São paquistaneses, indianos, nepaleses, filipinos e até mesmo nigerianos, camaroneses, senegaleses. Em comum, têm um passado de grande pobreza que os obrigou a deixar a pátria e a família e emigrar; e um presente que tenta mantê-los longe da exploração e de novas dificuldades. Trata-se de muitos dos 212 funcionários da “Mas Paints”, uma fábrica de tintas para madeira e paredes fundada em 1989 na Itália e presente desde 2000 em Dubai, nos Emirados Árabes Unidos, um país onde – diante de cerca de 10 milhões de habitantes – 9 em cada 10 pessoas são de origem estrangeira.
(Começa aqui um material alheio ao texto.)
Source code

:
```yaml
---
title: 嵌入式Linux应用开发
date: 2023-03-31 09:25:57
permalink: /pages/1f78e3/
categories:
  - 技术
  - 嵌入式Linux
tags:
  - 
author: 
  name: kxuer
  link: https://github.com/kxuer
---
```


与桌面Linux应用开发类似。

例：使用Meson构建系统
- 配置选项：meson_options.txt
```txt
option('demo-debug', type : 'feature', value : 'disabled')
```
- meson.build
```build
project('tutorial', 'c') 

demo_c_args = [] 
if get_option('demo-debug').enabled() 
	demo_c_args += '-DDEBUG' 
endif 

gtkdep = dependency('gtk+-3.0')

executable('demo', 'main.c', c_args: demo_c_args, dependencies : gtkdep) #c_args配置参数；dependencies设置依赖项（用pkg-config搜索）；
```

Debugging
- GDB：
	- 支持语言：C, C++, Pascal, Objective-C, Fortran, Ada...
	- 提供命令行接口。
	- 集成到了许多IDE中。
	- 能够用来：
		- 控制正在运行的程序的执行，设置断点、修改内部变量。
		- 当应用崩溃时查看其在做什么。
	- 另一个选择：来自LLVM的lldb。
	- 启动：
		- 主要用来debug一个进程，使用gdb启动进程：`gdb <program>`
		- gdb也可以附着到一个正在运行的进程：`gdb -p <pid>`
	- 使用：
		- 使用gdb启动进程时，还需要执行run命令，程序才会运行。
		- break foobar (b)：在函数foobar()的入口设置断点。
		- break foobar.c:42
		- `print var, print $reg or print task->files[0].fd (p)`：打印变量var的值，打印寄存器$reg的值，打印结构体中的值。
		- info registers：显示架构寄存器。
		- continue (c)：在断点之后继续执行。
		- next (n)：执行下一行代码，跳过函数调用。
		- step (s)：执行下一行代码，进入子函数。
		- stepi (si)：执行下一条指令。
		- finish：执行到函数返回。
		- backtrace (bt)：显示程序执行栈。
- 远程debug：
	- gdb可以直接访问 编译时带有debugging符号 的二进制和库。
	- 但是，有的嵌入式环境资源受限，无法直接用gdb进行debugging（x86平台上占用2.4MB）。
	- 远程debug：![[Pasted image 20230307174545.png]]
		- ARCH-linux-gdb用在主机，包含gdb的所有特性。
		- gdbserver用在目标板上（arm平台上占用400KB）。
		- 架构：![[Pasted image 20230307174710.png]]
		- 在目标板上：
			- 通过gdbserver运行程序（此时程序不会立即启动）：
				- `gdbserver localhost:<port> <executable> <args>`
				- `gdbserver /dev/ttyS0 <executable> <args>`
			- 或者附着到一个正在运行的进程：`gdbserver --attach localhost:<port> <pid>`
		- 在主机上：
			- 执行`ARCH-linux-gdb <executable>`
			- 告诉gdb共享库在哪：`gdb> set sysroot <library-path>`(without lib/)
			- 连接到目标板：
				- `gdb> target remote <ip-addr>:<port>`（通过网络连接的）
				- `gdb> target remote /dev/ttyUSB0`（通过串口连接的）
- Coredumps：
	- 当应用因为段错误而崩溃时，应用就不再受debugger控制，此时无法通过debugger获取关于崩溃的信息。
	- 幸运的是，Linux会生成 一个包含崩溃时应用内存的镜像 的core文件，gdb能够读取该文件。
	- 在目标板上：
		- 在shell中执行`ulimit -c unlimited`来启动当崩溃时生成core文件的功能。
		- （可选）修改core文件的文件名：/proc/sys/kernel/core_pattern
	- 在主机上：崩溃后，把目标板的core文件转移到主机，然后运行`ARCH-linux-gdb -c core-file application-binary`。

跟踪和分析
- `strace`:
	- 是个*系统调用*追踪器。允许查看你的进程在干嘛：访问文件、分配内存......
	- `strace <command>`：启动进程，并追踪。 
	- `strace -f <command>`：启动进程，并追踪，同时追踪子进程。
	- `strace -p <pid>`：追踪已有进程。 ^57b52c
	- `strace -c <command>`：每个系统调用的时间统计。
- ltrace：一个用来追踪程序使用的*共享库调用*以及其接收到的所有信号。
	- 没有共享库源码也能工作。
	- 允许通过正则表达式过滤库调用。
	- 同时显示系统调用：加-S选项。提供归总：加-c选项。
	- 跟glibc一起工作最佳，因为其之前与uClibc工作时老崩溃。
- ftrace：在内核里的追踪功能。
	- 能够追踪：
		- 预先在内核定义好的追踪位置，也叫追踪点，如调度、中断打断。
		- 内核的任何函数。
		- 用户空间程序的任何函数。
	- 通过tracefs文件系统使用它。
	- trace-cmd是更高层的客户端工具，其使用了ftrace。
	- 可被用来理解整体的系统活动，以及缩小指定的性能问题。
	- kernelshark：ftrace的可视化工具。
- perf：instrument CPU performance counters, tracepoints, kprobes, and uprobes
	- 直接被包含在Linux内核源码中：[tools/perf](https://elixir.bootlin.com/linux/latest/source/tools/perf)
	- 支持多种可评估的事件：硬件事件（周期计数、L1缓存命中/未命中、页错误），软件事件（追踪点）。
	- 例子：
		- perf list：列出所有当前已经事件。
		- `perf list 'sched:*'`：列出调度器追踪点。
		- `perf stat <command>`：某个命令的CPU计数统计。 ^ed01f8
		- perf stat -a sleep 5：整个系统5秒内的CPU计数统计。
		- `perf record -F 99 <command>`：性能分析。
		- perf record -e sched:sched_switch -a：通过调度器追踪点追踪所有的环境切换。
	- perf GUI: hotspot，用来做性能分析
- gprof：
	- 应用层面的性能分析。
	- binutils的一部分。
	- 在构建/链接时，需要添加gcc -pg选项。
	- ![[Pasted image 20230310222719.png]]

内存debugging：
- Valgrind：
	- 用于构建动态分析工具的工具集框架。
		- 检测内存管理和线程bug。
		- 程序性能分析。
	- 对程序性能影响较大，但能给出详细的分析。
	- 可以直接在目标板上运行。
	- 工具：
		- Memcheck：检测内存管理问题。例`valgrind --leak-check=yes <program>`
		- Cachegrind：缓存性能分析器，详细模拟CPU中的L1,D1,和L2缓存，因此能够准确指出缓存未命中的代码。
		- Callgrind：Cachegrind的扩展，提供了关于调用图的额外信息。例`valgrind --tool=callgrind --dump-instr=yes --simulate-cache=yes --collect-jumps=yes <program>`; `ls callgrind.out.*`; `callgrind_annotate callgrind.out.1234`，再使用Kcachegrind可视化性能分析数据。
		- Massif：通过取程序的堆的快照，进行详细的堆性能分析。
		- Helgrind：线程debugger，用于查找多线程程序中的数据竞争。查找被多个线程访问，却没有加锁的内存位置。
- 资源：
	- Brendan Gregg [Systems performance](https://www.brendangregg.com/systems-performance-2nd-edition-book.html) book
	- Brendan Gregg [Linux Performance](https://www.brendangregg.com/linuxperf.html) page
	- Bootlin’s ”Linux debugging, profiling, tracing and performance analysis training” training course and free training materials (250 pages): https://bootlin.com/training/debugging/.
Para contar ao Vatican News sobre esses “colegas e amigos da empresa” está Abdullah Al Atrash, o diretor-geral da empresa, fundada pelo pai e pelo tio. Ao ouvir este jovem empresário de dupla cidadania – italiana e síria, de 42 anos, formado em Economia e Comércio pela Universidade de Ancona e com um curso de pós-graduação no Instituto Adriano Olivetti da capital da região das Marcas, na Itália, vem em mente a reflexão sobre o trabalho contida na Encíclica Laudato si’ do Papa Francisco que leva o Pontífice a evidenciar como seja “uma necessidade”, uma “parte do sentido da vida nesta terra, um caminho de amadurecimento, de desenvolvimento humano e de realização pessoal”.

O outro por si mesmo
“Qualquer forma de trabalho”, o Papa ainda esclarece, “pressupõe uma ideia sobre a relação que o ser humano pode ou deve estabelecer com o outro por si mesmo”. Chegando em Dubai em 2005, Abdullah observou, estudou e, em certo sentido, fez parte do mundo dos trabalhadores migrantes. “Foi um trauma para mim ver como essas pessoas vivem. Todos aqueles que vão de países pobres para trabalhar em outros Estados, sejam eles quais forem, têm que depois mandar muito dinheiro para casa para sustentar um número muito grande de parentes, porque todos têm um sistema familiar extenso, no sentido de que também ajudam pais, irmãos, primos. Fiz, então, um cálculo”, explica ele, “segundo o qual, em média, cada um deles tem que manter 10 pessoas. E isso não só do ponto de vista do dinheiro necessário para fazer as compras, mas também do ponto de vista do dinheiro que realmente faz a diferença entre vida e morte, porque em muitos desses países não existe um Estado social por diferentes razões: grande pobreza, guerra, instabilidade política, tensões étnicas ou religiosas. Estas pessoas geralmente trabalham longas horas, com muito trabalho, com salários muito baixos. Já vi casos de pessoas que trabalham na construção civil e ganham até 130-150 euros por mês (cerca de R$850 a R$990), privando-se de tudo para mandar dinheiro para casa”.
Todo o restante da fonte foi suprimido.